It's certainly not all about the cheap labor. Like European and US automakers who have had plants in Mexico for decades, Mexico's free trade agreements, amongst the most open in the world, allow other countries to import from Mexico without a tariff.
Tariffs are a two- way street.
Guess UTEC could choose to not compete for global business and close their doors, eh.
"Close their doors" gmab. This company has continued to gain, not lose. They were in no threat of needing to "close their doors".
This was a dumb move on the part of the company. You've just demoralized 1,400 employees as well as businesses in the area communities and you've given them at least a year to figure out ways to get even. What's the employees' motivation to continue to do quality work? What's the motivation for area businesses to continue to conduct business with the company's factory and distribution center you plan on shutting down. Be prepared for shoddy workmanship, employee theft, destruction of company property, and possibly revenge attacks on upper management (vandalism of their vehicles, homes, and possibly physical attacks). Add to that the negative publicity of not only the announcement, but also the release of this video and what it could do to their product and service sales.
Which jobs are we suppose to retrain for? This is quite the standard boiler plate answer with no real information provided. Are other jobs with training immune from being done in 3rd world countries? Do you mean programmers dont exist in 3rd world countries?
Also another thing incorrect with your post is saying Americans dont have to pay inflated prices because this work is being done in 3rd world countries. This is a fallacy, the reason why this is done is for more profit not for lower prices.
Youre right regarding conservatives being champions of the free market. they never met a trade agreement they didnt love. The more its screws the middle class the better. Yet they whine about illegal immigration? Hypocrites.
How many businesses do you know that close their doors when customers come in? How many businesses cut the phones off when they start ringing? How many businesses refuse to accept money in return for the goods or services it provides?
So why do you think a manufacturer should shun 6.8 billion people who could never afford goods made by Americans? How would they go about being able to make those goods so that people in other countries can afford those things as well?
Or are you with that other poster and feel like the world revolves around you and the billions of other people should all bow down to your petulant demands?
This was a dumb move on the part of the company.
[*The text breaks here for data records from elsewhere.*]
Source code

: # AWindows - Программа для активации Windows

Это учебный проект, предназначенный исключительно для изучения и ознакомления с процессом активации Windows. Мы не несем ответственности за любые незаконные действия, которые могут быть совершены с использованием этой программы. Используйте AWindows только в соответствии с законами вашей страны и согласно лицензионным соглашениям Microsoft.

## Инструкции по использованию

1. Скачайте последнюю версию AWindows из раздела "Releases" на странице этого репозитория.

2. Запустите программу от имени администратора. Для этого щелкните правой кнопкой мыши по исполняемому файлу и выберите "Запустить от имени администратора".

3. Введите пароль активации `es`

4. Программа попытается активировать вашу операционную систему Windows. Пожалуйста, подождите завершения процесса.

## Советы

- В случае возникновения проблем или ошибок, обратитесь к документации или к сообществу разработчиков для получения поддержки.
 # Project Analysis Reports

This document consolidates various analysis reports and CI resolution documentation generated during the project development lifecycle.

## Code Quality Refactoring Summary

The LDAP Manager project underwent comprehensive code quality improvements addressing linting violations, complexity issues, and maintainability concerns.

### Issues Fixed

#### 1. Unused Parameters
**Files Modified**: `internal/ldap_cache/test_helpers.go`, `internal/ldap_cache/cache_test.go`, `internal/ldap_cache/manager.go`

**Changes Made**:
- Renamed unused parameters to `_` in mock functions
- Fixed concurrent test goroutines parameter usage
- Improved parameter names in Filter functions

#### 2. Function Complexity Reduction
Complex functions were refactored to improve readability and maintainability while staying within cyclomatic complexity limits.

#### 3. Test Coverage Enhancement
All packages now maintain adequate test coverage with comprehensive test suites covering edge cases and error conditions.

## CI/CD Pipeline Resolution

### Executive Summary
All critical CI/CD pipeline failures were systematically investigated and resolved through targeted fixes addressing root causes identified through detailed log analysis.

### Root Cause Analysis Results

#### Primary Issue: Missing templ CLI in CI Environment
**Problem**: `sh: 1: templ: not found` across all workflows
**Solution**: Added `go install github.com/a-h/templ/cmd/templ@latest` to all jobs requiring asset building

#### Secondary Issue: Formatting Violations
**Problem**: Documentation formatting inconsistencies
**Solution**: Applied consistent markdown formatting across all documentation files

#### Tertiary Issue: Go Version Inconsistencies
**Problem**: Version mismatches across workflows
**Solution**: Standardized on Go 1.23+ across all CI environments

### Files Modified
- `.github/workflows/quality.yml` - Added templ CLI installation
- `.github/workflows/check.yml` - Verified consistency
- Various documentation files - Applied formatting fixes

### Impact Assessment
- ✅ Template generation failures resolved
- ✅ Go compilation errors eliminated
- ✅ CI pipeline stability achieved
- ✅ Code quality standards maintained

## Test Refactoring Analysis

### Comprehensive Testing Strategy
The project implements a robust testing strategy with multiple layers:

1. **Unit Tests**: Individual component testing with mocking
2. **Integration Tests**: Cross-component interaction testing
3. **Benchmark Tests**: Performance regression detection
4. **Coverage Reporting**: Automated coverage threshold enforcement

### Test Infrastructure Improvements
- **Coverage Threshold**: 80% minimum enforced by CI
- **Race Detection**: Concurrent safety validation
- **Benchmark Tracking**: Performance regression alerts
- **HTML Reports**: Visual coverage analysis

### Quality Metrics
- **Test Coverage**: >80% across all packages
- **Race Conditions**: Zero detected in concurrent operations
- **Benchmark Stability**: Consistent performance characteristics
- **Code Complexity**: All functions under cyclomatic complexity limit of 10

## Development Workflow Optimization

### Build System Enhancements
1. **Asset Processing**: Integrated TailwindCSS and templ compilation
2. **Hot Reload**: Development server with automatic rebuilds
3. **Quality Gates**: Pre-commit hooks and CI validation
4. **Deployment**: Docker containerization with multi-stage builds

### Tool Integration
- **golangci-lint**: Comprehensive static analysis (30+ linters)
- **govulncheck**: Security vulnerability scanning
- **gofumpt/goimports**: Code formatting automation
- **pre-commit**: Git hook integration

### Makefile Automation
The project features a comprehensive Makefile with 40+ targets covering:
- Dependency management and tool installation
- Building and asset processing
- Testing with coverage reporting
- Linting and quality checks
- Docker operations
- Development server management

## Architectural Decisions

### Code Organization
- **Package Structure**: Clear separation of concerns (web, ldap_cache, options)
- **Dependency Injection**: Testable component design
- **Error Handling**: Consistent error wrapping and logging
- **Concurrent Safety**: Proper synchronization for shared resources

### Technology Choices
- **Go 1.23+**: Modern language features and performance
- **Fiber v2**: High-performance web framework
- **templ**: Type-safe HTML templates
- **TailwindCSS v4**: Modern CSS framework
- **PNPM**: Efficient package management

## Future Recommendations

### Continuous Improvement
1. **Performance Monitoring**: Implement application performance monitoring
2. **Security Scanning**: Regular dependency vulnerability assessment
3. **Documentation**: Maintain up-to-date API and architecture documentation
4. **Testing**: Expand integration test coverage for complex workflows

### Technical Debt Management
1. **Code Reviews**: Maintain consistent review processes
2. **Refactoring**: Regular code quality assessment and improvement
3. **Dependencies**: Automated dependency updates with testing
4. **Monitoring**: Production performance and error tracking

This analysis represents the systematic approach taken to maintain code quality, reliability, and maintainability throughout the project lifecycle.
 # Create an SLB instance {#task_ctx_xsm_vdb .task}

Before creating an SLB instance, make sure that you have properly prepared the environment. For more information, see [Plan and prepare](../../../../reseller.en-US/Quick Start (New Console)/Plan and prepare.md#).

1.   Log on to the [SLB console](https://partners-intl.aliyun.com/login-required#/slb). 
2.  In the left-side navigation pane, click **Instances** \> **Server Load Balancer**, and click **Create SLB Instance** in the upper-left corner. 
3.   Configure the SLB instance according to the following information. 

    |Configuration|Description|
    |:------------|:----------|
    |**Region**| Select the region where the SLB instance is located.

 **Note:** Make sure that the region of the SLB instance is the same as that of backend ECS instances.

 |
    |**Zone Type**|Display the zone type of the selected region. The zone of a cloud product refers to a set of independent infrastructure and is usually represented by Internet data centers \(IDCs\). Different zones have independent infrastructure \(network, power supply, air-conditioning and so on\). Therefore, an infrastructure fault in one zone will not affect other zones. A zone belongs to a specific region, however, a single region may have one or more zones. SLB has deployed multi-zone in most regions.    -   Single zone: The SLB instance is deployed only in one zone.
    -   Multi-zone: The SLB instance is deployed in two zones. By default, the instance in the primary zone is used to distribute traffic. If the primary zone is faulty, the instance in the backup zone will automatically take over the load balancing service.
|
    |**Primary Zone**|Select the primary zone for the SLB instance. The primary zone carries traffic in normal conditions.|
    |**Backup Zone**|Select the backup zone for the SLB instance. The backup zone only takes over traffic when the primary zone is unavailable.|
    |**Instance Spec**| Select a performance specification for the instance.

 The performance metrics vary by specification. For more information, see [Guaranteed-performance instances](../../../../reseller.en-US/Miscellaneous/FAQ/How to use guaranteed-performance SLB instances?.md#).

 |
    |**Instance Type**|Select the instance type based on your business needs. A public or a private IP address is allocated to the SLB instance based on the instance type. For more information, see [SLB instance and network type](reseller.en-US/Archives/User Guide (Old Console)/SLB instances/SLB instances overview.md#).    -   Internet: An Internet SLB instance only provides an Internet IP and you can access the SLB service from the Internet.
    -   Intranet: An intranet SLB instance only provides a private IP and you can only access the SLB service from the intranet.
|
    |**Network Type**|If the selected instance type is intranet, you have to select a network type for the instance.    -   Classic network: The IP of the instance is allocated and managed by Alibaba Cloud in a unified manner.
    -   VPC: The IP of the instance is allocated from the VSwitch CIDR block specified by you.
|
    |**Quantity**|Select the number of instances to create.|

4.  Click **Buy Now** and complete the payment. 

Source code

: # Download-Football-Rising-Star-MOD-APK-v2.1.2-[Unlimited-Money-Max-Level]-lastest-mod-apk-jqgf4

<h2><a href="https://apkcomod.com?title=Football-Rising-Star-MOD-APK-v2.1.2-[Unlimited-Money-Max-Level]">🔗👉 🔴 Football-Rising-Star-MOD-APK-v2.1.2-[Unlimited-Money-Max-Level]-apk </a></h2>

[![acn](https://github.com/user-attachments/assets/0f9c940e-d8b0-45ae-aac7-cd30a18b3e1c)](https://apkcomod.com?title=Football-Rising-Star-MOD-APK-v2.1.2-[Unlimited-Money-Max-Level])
You've just demoralized 1,400 employees as well as businesses in the area communities and you've given them at least a year to figure out ways to get even. What's the employees' motivation to continue to do quality work? What's the motivation for area businesses to continue to conduct business with the company's factory and distribution center you plan on shutting down. Be prepared for shoddy workmanship, employee theft, destruction of company property, and possibly revenge attacks on upper management (vandalism of their vehicles, homes, and possibly physical attacks). Add to that the negative publicity of not only the announcement, but also the release of this video and what it could do to their product and service sales.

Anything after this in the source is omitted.